Once the line with "Name | Type" is found in the entries below, repeat it and each following line exactly, up to and including the line with "### Authorization". Add no other lines.

# # #

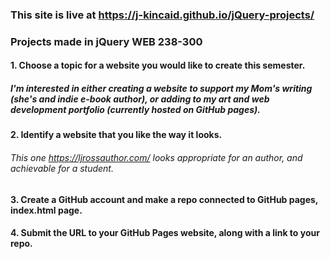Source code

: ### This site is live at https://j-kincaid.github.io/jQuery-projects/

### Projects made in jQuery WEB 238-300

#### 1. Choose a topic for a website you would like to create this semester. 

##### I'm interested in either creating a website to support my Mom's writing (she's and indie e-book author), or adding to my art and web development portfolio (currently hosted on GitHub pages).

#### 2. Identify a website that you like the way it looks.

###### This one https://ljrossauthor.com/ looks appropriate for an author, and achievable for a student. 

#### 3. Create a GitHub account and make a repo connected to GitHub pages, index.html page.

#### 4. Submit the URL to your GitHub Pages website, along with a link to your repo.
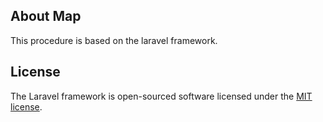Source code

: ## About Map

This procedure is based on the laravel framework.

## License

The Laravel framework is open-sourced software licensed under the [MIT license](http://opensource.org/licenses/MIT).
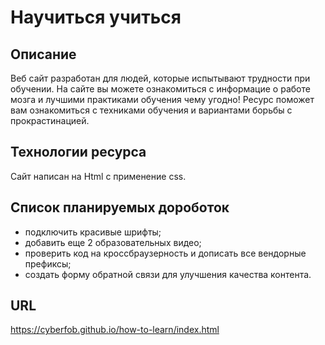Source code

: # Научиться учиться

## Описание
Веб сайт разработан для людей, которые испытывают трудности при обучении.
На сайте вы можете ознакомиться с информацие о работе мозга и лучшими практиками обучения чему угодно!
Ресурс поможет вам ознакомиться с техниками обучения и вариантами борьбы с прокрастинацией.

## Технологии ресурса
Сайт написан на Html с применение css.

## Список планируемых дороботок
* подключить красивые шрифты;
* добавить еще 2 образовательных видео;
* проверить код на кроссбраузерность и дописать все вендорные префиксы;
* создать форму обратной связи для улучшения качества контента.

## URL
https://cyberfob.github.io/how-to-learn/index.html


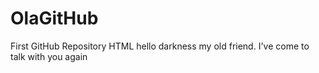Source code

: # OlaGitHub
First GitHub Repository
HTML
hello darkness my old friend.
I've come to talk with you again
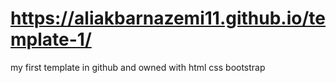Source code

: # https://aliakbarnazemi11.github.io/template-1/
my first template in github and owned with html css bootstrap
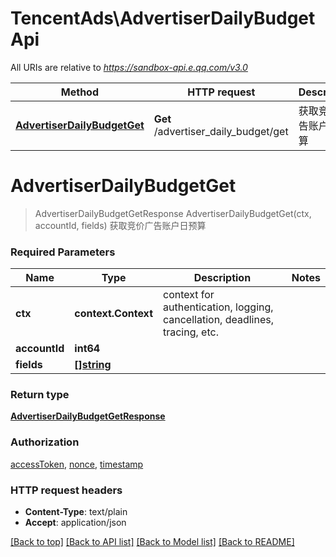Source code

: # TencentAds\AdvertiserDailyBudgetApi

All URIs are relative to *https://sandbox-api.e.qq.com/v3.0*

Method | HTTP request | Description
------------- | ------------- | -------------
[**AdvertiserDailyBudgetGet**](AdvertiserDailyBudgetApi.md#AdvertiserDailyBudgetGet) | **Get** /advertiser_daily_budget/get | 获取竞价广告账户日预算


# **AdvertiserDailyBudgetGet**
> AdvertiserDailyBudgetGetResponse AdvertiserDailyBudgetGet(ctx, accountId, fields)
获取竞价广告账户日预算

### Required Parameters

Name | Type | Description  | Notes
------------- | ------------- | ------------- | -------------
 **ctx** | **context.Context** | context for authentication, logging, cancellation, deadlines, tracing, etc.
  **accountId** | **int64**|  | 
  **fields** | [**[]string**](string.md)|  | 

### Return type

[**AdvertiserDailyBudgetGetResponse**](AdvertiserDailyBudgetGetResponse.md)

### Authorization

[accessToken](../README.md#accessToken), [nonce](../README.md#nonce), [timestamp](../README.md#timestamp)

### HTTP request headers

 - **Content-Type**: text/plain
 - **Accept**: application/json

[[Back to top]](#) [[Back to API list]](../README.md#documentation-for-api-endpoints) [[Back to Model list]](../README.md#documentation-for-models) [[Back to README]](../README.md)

# # #

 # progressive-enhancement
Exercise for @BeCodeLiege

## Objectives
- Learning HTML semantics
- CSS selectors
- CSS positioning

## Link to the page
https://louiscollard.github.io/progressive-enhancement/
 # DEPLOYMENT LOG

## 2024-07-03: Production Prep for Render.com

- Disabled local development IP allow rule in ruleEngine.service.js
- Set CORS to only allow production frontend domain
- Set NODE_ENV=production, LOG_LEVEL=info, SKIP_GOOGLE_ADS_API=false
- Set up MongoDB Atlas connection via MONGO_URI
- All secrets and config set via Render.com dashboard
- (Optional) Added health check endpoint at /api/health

# # #

▶ Task result
Name | Type | Description  | Notes
------------- | ------------- | ------------- | -------------
 **ctx** | **context.Context** | context for authentication, logging, cancellation, deadlines, tracing, etc.
  **accountId** | **int64**|  | 
  **fields** | [**[]string**](string.md)|  | 

### Return type

[**AdvertiserDailyBudgetGetResponse**](AdvertiserDailyBudgetGetResponse.md)

### Authorization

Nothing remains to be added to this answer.